Those who remember the 1980s — we know who we are — don't all remember the decade the way, say, Jenkintown's Adam F. Goldberg does in ABC's The Goldbergs, or, I'm guessing, from the perspective of Russian spies Philip and Elizabeth Jennings in FX's The Americans, or the ragtag group of women wrestlers in my favorite new Netflix series, GLOW.
I definitely don't remember anything quite like the 1982 bike race in HBO's Tour de Pharmacy, a sporadically funny mockumentary about doping in cycling that premieres Saturday and whose many stars include Andy Samberg, Orlando Bloom, Jeff Goldblum, Kevin Bacon, Daveed Diggs, Julia Ormond, and, bizarrely even for this, Lance Armstrong.

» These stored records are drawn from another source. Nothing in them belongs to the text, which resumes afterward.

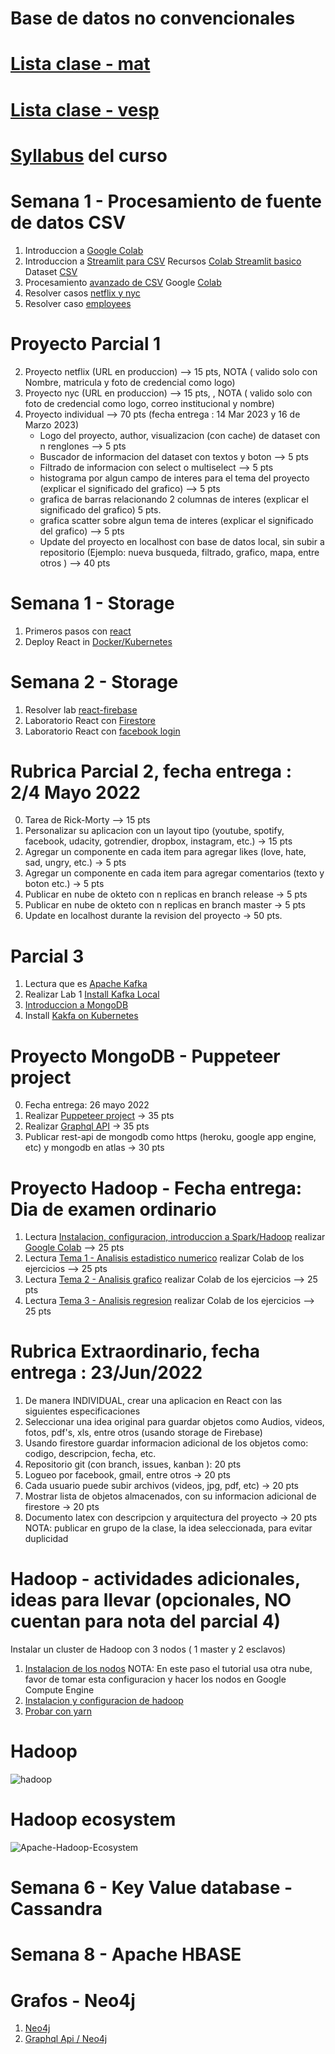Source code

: # Base de datos no convencionales 
# [Lista clase - mat ](https://docs.google.com/spreadsheets/d/1dOm-NY6SsUxfwRUGWg7L3a67ItgLGb5osRW-cUIdIvA/edit?usp=sharing)

# [Lista clase - vesp](https://docs.google.com/spreadsheets/d/1aDId7xSsn4z9s0jkYY5f1whpYE5-utFabXUWKiKDMnA/edit?usp=sharing)

# [Syllabus](https://www.uv.mx/fei/plan-de-estudios/ingenieria-de-software/) del curso 

# Semana 1 - Procesamiento de fuente de datos CSV
1. Introduccion a [Google Colab](https://www.adictosaltrabajo.com/2019/06/04/google-colab-python-y-machine-learning-en-la-nube/)
2. Introduccion a [Streamlit para CSV](https://github.com/adsoftsito/nosql/blob/main/csv/Modulo_5_%20AplicacionWebdeCienciadedatos.pdf) Recursos [Colab Streamlit basico](https://github.com/adsoftsito/nosql/blob/main/csv/APRENDE_M5_sincronico.ipynb) Dataset [CSV](https://github.com/adsoftsito/nosql/blob/main/csv/dataset.csv)
3. Procesamiento [avanzado de CSV](https://github.com/adsoftsito/nosql/blob/main/csv/DSAModulo5_Profundiza_final_AdolfoCenteno_Feb2022.pdf) Google [Colab](https://github.com/adsoftsito/nosql/blob/main/csv/PROFUNDIZA_M5_AdolfoCenteno_Feb2022.ipynb)
4. Resolver casos [netflix y nyc](https://github.com/adsoftsito/nosql/blob/main/csv/LIVEMD5-Preparar%20para%20Aplicar_final.pdf)
5. Resolver caso [employees](https://github.com/adsoftsito/nosql/blob/main/csv/LIVE_DSAI_M5_Plan%20del%20Reto_AdolfoCenteno.pdf)

# Proyecto Parcial 1
2. Proyecto netflix  (URL en produccion) --> 15 pts, NOTA ( valido solo con Nombre, matricula y foto de credencial como logo)
4. Proyecto nyc  (URL en produccion) --> 15 pts, , NOTA ( valido solo con foto de credencial como logo, correo institucional y nombre)
5. Proyecto individual  --> 70 pts  (fecha entrega : 14 Mar 2023 y 16 de Marzo 2023)
   - Logo del proyecto, author, visualizacion (con cache) de dataset con n renglones --> 5 pts
   - Buscador de informacion del dataset con textos y boton --> 5 pts
   - Filtrado de informacion con select o multiselect --> 5 pts
   - histograma por algun campo de interes para el tema del proyecto  (explicar el significado del grafico) --> 5 pts
   - grafica de barras relacionando 2 columnas de interes (explicar el significado del grafico) 5 pts.
   - grafica scatter sobre algun tema de interes (explicar el significado del grafico) --> 5 pts
   - Update del proyecto en localhost con base de datos local, sin subir a repositorio (Ejemplo: nueva busqueda, filtrado, grafico, mapa, entre otros ) --> 40 pts

# Semana 1 - Storage
1. Primeros pasos con [react](https://www.udemy.com/course/react-js-para-principiantes-desde-cero-curso-gratuito/)
2. Deploy React in  [Docker/Kubernetes](https://docs.google.com/presentation/d/1YFgDfZ9FLu3dwyANWK_xfL54NgahGA8C/edit?usp=sharing&ouid=103318994033956699072&rtpof=true&sd=true)

# Semana 2 - Storage
1. Resolver lab [react-firebase](https://dev.to/itnext/how-to-do-image-upload-with-firebase-in-react-cpj)
2. Laboratorio React con [Firestore](https://bezkoder.com/react-firestore-crud/)
3. Laboratorio React con [facebook login](https://www.djamware.com/post/5e6d6a9a05efef95f94c4aed/reactjs-tutorial-facebook-login-example)

# Rubrica Parcial 2, fecha entrega : 2/4 Mayo 2022
0. Tarea de Rick-Morty --> 15 pts 
1. Personalizar su aplicacion con un layout tipo (youtube, spotify, facebook, udacity, gotrendier, dropbox, instagram, etc.) -> 15 pts
3. Agregar un componente en cada item para agregar likes (love, hate, sad, ungry, etc.) -> 5 pts
4. Agregar un componente en cada item para agregar comentarios (texto y boton etc.) -> 5 pts
5. Publicar en nube de okteto con n replicas en branch release  -> 5 pts
6. Publicar en nube de okteto con n replicas en branch master  -> 5 pts
7. Update en localhost durante la revision del proyecto -> 50 pts.


# Parcial 3 
1. Lectura que es [Apache Kafka](https://www.redhat.com/es/topics/integration/what-is-apache-kafka)
2. Realizar Lab 1 [Install Kafka Local](https://kafka.apache.org/quickstart#quickstart_kafkaconnect)
3. [Introduccion a MongoDB](https://github.com/adsoftsito/iotec/blob/master/day1/iotec_day_1.pdf)
4. Install [Kakfa on Kubernetes](https://docs.google.com/presentation/d/1LwTdE82qPk6dL4gW9dcmZ6uBqJXItCZ6zulONf6lq3E/edit?usp=sharing)


# Proyecto MongoDB - Puppeteer project
0. Fecha entrega: 26 mayo 2022
1. Realizar [Puppeteer project](https://alotama.com/blog/como-scrapear-usando-puppeteer-js-paso-a-paso) -> 35 pts
2. Realizar [Graphql API](https://alotama.com/blog/conectarse-a-mongodb-desde-graphql) -> 35 pts
3. Publicar rest-api de mongodb como https (heroku, google app engine, etc) y mongodb en atlas -> 30 pts

# Proyecto Hadoop - Fecha entrega: Dia de examen ordinario
1. Lectura [Instalacion, configuracion, introduccion a Spark/Hadoop](https://github.com/adsoftsito/nosql/blob/main/hadoop/bigData_LIVEDSA10A01_Aprender.pdf) realizar [Google Colab](https://github.com/adsoftsito/nosql/blob/main/hadoop/getting_started_with_pyspark_Colab_May2022.ipynb)  --> 25 pts
2. Lectura  [Tema 1 - Analisis estadistico numerico](https://github.com/adsoftsito/nosql/blob/main/hadoop/tema1/tema_1_1_analisis_estadistico_numerico.pdf) realizar Colab de los ejercicios   --> 25 pts
3. Lectura  [Tema 2 - Analisis grafico](https://github.com/adsoftsito/nosql/blob/main/hadoop/tema2/tema1_2_analisis_grafico_informacion.pdf) realizar Colab de los ejercicios   --> 25 pts
4. Lectura  [Tema 3 - Analisis regresion](https://github.com/adsoftsito/nosql/blob/main/hadoop/tema3/tema1_3_analisis_regresion_spark.pdf) realizar Colab de los ejercicios   --> 25 pts

# Rubrica Extraordinario, fecha entrega : 23/Jun/2022
1. De manera INDIVIDUAL, crear una aplicacion en React con las siguientes especificaciones 
2. Seleccionar una idea original para guardar objetos como Audios, videos, fotos, pdf's, xls, entre otros (usando storage de Firebase)
3. Usando firestore guardar informacion adicional de los objetos como: codigo, descripcion, fecha, etc. 
4. Repositorio git (con branch, issues, kanban ): 20 pts
5. Logueo por facebook, gmail, entre otros -> 20 pts
6. Cada usuario puede subir archivos (videos, jpg, pdf, etc) -> 20 pts
7. Mostrar lista de objetos almacenados, con su informacion adicional de firestore -> 20 pts
8. Documento latex con descripcion y arquitectura del proyecto -> 20 pts
NOTA: publicar en grupo de la clase, la idea seleccionada, para evitar duplicidad



# Hadoop - actividades adicionales, ideas para llevar (opcionales, NO cuentan para nota del parcial 4)
Instalar un cluster de Hadoop con 3 nodos ( 1 master y 2 esclavos)
1. [Instalacion de los nodos](https://www.linode.com/docs/guides/getting-started/) 
   NOTA: En este paso el tutorial usa otra nube, favor de tomar esta configuracion y hacer los nodos en Google Compute Engine
2. [Instalacion y configuracion de hadoop](https://www.linode.com/docs/guides/how-to-install-and-set-up-hadoop-cluster/) 
3. [Probar con yarn]() 

# Hadoop
![hadoop](https://user-images.githubusercontent.com/11464353/109611299-a5121780-7af3-11eb-8187-657001405a58.png)

# Hadoop ecosystem
![Apache-Hadoop-Ecosystem](https://user-images.githubusercontent.com/11464353/109611696-3d100100-7af4-11eb-8139-42ff41c8a6b9.png)


# Semana 6 - Key Value database - Cassandra
# Semana 8 - Apache HBASE
# Grafos - Neo4j
1. [Neo4j](https://neo4j.com/developer/get-started/)
2. [Graphql Api / Neo4j](https://neo4j.com/developer/graphql/)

So when I'm watching a show set in a time I lived through but often don't recognize from TV shows, I tend to ignore the easy hooks — the music, the hair, the high-waisted jeans — and focus on the stories and the characters.
Because nostalgia's never enough.
Perspective, though, is always welcome, and that's what I hope to take away from FX's Snowfall, a slow burn of a new drama from John Singleton (Boyz n the Hood), Eric Amadio, and Dave Andron that premieres Wednesday.
Beginning in 1983 Los Angeles at the dawn of the crack-cocaine epidemic, Snowfall shows us the before picture of a world that's about to change. It's a world worth considering: We open on a South Central street lined with palm trees and small, well-kept houses whose windows aren't yet barred. People are working in their yards, sitting on their porches. Kids are playing in the street. We know crack is coming, and we have an idea of what it's going to do to this neighborhood, but the characters don't. And for a significant chunk of the first season — I've seen seven of the 10 episodes — there's no crack in evidence.
There's plenty of drug-dealing, though.
Damson Idris plays Franklin Saint, a convenience-store employee whose ambition and strong work ethic leads him from selling a little weed to the high-risk, high-reward world of trafficking in cocaine.
He's not alone. Sergio Peris-Mencheta plays soulful-looking professional wrestler Gustavo "El Oso" Zapata, who's moonlighting as an enforcer for a Mexican crime family, drawn deeper into the coke trade by Lucia Villanueva (Emily Rios), the crime lord's businesslike daughter.
And then there's the CIA. Carter Hudson plays agency operative Teddy McDonald, whose drive to find funding for the anti-communist contras in Nicaragua gets him embroiled with drug and arms smuggling.
This is tricky territory because the CIA's role remains in dispute. Andron told reporters in January that while Snowfall isn't "a documentary," the show was using the same CIA consultant as The Americans.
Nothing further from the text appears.